Lebanon’s economic collapse has pushed the country from bank accounts to banknotes. In that vacuum, “cash companies”—money-transfer outfits, currency exchangers, prepaid card issuers, and informal cash-services networks—have surged. This cash infrastructure isn’t neutral plumbing; it is increasingly intertwined with hezbollah’s political and militia patronage, giving it leverage over voters, local power-brokers, and even regulators. If unaddressed, that leverage could tilt the next Lebanese election.
From banking system to cash regime
Since 2019, deposit haircuts, withdrawal caps, and the collapse of the official exchange rate gutted trust in banks. As formal finance seized up, families and businesses shifted to hard currency and remittances—flows that cash companies handle. It’s de facto replacement of the banking system by a cash economy, one that ruling parties quickly learned to instrumentalize. The result is a “win-win” for those in power: they profit from the cash circuits today and preserve tools to mobilize voters tomorrow.
Why cash is political power
The cash firms that rose up at the height of Hezbollah’s power over the central bank, sit at chokepoints where political actors can extract influence: access to FX (Lira or USD), settlement channels, and the physical last-mile where citizens pick up transfers. In a state that cannot reliably enforce rules or provide services, whoever controls those chokepoints controls everyday economic life—rent, medicine, school fees—and can convert that dependence into votes.
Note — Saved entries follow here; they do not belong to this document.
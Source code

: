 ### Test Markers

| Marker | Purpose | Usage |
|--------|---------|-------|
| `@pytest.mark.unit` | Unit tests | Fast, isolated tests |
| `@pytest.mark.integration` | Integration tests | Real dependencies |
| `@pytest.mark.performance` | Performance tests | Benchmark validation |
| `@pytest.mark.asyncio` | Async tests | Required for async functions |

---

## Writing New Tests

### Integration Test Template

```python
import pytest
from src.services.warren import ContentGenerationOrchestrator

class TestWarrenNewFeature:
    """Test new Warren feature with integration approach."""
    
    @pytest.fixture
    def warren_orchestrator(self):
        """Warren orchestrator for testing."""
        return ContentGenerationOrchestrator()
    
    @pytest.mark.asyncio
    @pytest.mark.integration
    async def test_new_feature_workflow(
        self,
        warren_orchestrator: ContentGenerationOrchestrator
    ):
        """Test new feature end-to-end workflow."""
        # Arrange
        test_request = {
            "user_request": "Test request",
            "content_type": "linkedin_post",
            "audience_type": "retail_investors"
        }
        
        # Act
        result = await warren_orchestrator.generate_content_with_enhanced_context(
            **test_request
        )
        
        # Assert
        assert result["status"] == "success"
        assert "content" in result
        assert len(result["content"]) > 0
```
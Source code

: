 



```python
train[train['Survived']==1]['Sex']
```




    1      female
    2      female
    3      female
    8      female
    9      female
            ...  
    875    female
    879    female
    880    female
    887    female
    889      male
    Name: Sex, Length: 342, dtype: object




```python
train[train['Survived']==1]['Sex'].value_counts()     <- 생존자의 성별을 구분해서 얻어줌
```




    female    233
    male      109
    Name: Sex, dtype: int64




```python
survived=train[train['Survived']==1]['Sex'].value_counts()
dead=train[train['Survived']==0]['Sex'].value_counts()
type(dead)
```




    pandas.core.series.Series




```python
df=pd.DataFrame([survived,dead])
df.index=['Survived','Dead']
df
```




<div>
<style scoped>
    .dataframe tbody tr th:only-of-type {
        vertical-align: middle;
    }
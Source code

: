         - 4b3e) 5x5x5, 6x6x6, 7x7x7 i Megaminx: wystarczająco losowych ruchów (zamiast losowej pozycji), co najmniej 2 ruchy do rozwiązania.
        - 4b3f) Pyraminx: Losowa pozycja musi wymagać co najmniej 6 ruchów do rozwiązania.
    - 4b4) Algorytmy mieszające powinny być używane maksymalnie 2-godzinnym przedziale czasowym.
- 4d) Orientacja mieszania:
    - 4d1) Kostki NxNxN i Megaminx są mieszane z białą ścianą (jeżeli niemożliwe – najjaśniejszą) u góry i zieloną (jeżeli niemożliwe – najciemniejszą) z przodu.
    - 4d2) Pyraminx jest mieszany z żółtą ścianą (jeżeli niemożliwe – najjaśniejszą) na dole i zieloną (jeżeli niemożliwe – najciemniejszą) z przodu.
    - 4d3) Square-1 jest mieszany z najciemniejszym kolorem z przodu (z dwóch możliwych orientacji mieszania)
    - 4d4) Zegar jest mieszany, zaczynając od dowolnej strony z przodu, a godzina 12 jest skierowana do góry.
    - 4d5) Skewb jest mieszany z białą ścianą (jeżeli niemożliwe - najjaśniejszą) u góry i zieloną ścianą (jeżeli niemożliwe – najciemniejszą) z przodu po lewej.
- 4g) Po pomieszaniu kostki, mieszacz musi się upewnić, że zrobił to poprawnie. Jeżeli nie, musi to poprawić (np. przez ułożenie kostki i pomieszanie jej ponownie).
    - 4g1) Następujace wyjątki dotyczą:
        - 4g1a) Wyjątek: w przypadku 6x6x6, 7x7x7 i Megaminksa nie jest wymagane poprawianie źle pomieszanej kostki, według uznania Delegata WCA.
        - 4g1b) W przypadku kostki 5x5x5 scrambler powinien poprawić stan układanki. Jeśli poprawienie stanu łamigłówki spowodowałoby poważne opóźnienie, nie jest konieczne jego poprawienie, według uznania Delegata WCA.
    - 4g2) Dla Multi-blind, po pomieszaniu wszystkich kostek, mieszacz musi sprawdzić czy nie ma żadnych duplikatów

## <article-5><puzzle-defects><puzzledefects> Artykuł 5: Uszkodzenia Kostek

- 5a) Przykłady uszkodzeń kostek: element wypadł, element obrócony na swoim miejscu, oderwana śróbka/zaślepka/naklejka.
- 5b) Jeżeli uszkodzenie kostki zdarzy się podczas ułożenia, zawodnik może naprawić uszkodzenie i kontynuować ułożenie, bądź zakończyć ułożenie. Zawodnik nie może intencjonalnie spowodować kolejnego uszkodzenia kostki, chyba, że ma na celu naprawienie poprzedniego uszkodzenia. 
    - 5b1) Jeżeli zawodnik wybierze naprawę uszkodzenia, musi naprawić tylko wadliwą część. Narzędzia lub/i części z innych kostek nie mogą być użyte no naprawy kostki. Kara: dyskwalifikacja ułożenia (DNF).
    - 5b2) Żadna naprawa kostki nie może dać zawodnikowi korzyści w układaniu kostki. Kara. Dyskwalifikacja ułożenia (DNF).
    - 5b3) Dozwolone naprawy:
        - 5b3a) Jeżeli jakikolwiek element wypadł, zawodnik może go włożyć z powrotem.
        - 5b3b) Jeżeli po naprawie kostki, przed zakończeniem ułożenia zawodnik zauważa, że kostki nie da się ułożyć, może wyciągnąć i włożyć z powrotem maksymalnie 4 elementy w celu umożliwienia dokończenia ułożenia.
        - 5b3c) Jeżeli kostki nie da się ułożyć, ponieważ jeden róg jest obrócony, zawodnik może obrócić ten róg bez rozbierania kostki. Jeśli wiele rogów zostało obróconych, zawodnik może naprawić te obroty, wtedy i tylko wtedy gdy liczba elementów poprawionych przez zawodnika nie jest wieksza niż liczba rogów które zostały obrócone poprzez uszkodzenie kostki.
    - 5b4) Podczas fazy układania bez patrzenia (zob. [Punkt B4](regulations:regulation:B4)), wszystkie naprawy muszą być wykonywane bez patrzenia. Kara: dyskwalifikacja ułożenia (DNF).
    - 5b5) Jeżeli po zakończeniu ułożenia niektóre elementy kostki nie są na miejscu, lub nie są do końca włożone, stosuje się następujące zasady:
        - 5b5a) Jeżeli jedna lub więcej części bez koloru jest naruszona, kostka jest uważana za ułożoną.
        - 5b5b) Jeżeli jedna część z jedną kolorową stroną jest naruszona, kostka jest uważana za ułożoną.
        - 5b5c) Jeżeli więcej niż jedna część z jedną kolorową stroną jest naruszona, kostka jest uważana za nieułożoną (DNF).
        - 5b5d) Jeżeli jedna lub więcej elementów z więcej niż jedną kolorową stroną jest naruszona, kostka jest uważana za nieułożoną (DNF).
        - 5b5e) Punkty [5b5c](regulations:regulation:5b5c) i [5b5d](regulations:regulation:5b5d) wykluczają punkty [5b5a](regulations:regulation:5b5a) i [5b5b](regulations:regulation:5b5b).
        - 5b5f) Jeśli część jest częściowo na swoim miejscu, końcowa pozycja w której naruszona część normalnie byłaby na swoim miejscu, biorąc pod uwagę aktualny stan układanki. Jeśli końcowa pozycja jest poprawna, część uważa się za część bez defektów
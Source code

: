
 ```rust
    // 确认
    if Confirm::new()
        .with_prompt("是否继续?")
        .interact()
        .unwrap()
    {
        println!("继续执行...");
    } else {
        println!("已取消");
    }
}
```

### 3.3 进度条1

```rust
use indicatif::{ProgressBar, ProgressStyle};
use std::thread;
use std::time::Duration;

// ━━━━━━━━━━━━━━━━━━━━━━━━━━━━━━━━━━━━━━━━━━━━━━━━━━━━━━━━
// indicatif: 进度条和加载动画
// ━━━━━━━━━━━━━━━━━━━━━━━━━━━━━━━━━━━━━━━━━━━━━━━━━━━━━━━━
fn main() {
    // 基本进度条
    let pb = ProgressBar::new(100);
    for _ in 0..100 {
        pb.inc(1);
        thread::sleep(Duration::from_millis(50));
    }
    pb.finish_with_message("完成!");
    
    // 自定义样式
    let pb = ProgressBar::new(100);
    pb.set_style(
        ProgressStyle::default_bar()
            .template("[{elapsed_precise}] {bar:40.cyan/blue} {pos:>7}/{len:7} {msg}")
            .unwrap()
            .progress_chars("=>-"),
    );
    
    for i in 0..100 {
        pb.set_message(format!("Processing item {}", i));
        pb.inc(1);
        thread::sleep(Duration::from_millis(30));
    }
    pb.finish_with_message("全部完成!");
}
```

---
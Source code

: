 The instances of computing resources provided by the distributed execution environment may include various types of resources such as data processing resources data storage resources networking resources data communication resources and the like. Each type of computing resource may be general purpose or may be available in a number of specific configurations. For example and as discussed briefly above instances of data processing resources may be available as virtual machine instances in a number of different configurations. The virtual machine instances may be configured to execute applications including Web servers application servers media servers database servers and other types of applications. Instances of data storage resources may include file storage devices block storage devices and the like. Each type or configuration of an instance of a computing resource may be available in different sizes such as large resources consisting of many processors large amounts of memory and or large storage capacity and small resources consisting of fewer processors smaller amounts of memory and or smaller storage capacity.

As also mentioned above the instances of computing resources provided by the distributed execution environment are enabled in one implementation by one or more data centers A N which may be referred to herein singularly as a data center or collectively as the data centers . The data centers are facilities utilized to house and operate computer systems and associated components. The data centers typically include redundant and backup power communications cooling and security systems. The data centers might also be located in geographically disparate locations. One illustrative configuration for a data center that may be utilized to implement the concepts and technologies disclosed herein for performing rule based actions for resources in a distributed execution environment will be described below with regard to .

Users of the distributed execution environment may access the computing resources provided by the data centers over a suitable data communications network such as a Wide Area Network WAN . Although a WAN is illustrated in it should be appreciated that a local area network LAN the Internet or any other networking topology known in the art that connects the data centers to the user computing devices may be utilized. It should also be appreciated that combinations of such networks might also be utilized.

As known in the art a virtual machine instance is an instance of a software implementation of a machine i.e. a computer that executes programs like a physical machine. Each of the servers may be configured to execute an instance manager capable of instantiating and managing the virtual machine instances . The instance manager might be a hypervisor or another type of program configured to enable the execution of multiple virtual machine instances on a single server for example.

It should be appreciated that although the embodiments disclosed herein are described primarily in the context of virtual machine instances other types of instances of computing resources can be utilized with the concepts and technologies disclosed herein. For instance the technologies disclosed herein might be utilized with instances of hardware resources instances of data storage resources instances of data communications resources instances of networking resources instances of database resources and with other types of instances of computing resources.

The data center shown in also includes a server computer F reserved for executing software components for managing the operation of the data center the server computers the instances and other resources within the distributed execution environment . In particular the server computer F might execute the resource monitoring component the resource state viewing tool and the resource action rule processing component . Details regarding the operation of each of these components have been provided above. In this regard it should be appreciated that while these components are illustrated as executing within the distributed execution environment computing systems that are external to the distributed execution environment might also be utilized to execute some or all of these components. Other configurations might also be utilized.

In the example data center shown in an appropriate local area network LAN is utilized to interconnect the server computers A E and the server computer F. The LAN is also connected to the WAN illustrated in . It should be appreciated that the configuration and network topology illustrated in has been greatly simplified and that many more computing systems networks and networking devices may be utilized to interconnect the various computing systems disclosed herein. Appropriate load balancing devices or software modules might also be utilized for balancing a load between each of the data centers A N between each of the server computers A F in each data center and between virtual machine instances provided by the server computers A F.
This is not a hypothetical risk. Lebanon has a documented history of vote-trading and coercion, and the post-crisis environment amplifies it. Observers of the 2022 elections flagged intimidation, attacks on monitors, and vote-buying practices—warning signs for how cash liquidity can be weaponized at election time.
The capture playbook
1) Patronage at the counter.
In many localities, the money-transfer counter is where people get dollars for food and fuel. If that counter is politically aligned, service can be expedited or delayed; fees quietly reduced or increased; limits eased for supporters and tightened for skeptics. In a country where a $20 swing matters, micro-favoritism adds up to macro-influence. The Hezbollah leaning ruling networks have embedded themselves across cash services precisely because that gatekeeping converts into loyalty.
2) Liquidity monopolies.
Parties with access to foreign-currency cash—whether from the profits of diaspora remittances, NGO flows, or illicit channels—can flood target districts in the pre-election window. The message is blunt: we can pay salaries, settle hospital bills, and cover generators—if you deliver the vote. Crisis economics reward the actors most fluent in off-bank cash logistics.
3) Data leverage.
Cash companies increasingly issue prepaid cards, handle KYC, and log recipient details. Even in lightly regulated settings, that creates lists of who received what, when, and where—lists that can be matched to canvassing, turnout operations, or pressure campaigns. Absent independent oversight, these datasets can become instruments of electoral control rather than financial inclusion.
4) Regulatory capture and enforcement asymmetry.
When regulators lack independence and the state is fragmented, rules are enforced selectively. Politically connected cash firms enjoy regulatory forbearance (e.g., flexible limits), while rivals get visits and fines. That asymmetry tilts the market toward the best-connected, then channels the resulting profits back into electioneering.
5) Crisis narratives that normalize the system.
The posh elites reframe the cash regime as a pragmatic workaround to a broken banking sector that robbed people of their deposits, thereby normalizing dependency on the very networks that benefit those elites at the polls. That narrative channels anger towards the formal banking system and erodes trust in an official institutionalised system. The masters of this narrative is the Kulluna Irada crowd that is predominatly left leaning and its many organisations are funded by the Open Society Foundation.
The stakes
Elections test whether citizens can choose without coercion or material dependency. In today’s Lebanon, that choice is mediated by who controls the counter, the queue, and the cash box. Unless the state reclaims the financial commons and reconstructs a sound banking system—and unless observers follow the money as closely as the ballots—cash companies will not just reflect hezbollah’s and allies power structure; they will help reproduce and entrench it at the next election.